Introductie van kauwgom
Het Engelse, Amerikaanse en Canadese bevrijdingsleger brachten in 1944 niet enkel de vrijheid met zich mee, maar ook een hoop nieuwe producten. Een van die nieuwigheden, die vooral de jeugd vol enthousiasme overnam, is kauwgum.
Het is bekend dat Indianen al lang kauwden uit gom of hars uit bomen, die ze op smaak brachten met kruiden. De moderne kauwgom is om economische redenen niet meer gemaakt uit hars en kruiden, maar uit op aardolie gebaseerde polymeren met toegevoegde smaak- en kleurstoffen.
De woorden voor kauwgom
Een nieuw product, dat vraagt om een nieuwe naam. In Nederland krijgt het overal de perfect logische benaming kauwgom. Een leenvertaling van het Amerikaanse chewing gum, die meteen ook doorzichtig is: gom om te kauwen. Maar in Vlaanderen is het anders gelopen.
Het grootste deel van Vlaanderen kauwt niet, maar sjiekt erop los. Dat deden de mensen voor de oorlog namelijk ook al, op pruimtabak, die ze sjiek noemden. Pruimtabak is grofgesneden tabak die gekauwd en vervolgens uitgespuwd werd. Eigenlijk net hetzelfde als wat je met kauwgom doet. Het enige verschil zijn de ingrediënten. Het is dus niet zo verwonderlijk dat net dat woord sjiek een betekenisuitbreiding van ‘pruimtabak’ naar ‘kauwgum’ kende. Het is zelfs zo vanzelfsprekend dat sjiek in Van Dale sinds 1992 zonder enig label als derde betekenis ‘(stukje) kauwgom’ krijgt, voorafgegaan door de oudere betekenissen ‘tabakspruim’ en ‘pruimtabak’.
Meer naar het westen zeggen de mensen eerder sjieklet, in plaats van sjiek. Hoewel die twee woorden heel sterk op elkaar lijken, is hun oorsprong toch compleet anders. Chiclets is namelijk een oude merknaam van kauwgum, die door de Engelsen bij de bevrijding in 1944 werd meegebracht. Volgens Wikipedia vond je kleine promopakjes van dit merk in de jaren zestig en zeventig bij de tankstations van Esso. Maar dat klopt niet helemaal: tot ver in de jaren tachtig kreeg ik als kind zo’n pakje Chiclets in het tankstation. Ik ken het woord ‘sjieklet’ dus wel, maar voor mij is dat enkel gereserveerd voor dat gele minipakje.

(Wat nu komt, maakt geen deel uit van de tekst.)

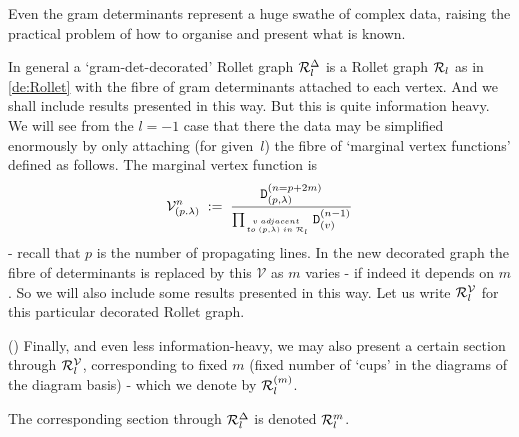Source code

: \documentclass{article}
\newcommand{\ppm}[1]{\textcolor{red}{#1}}
\newcommand{\ppmm}[1]{#1}  %
\newcommand{\bajm}[1]{\textcolor{blue}{#1}}
\newcommand{\bajmm}[1]{#1}
\theoremstyle{definition}
\newcommand{\beq}{\begin{equation}}
\newcommand{\eq}{\end{equation}}
\newcommand{\mdef}{\refstepcounter{theorem}       \medskip \noindent ({\bf \thetheorem}) }
\newcommand{\Deltaa}{\Delta}   %
\newcommand{\Deltt}{{\mathtt D}}   %
\newcommand{\Delttt}[2]{\Deltt^{#1}_{(#2)}}  %
\def\l{\lambda}
\numberwithin{equation}{subsection}
\begin{document}
Even the gram determinants represent a huge swathe of complex data, raising the practical problem 
of how to organise and present what is known. 

\medskip 


\newcommand{\V}{{\mathcal V}}
\newcommand{\RollV}{\Roll^{{\mathcal V}}}
\newcommand{\RollD}{\Roll^{{\Deltaa}}}

In general a `gram-det-decorated' Rollet graph 
$\RollD_l$ 
is a Rollet graph $\Roll_l$ 
as in \ref{de:Rollet}
with the fibre of gram determinants attached to each vertex. 
And we shall include results presented in this way.
But this is quite information heavy. 
We will see from the $l=-1$ case that there the data may be simplified enormously by only attaching (for given~$l$)
the fibre of `marginal vertex functions' defined as follows. 
The marginal vertex function is 
%
\beq  \label{eq:MVF1}
\V^{\bajmm{n}}_{(p.\lambda)} \; \bajmm{:}= \; 
\frac{ \Delttt{(n=p+2m)}{p,\l} }{ \prod_{{v\; adjacent\; \atop to \; (p,\lambda)\; in\;\Roll_l }} \Delttt{(n-1)}{v}}
\eq 
- recall that $p$ is the number of propagating lines.  
In the new decorated graph the fibre of determinants is replaced by this $\V$ as $m$ varies - if indeed it depends on $m$.
\ppmm{So we will also include some results presented in this way.} 
Let us write $\RollV_l$ for this particular decorated Rollet graph. 

\mdef   \label{de:Roll-etc}
Finally, and even less information-heavy, we may also present a certain section through $\RollV_l$,
corresponding to fixed $m$ 
(fixed number of `cups' in the diagrams of the diagram basis) - which we denote by $\Roll^{(m)}_l$.

The corresponding section through $\RollD_l$ is denoted $\Roll^{m}_l$. 

\medskip 
\end{document}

In ieder geval was het merk lang en prominent genoeg aanwezig opdat de naam een eponiem werd. Weliswaar met een Nederlands meervoud, en op zijn Frans – met nadruk op –let – uitgesproken. Vandaar waarschijnlijk ook dat het woord niet helemaal beperkt blijft tot de provincie West-Vlaanderen.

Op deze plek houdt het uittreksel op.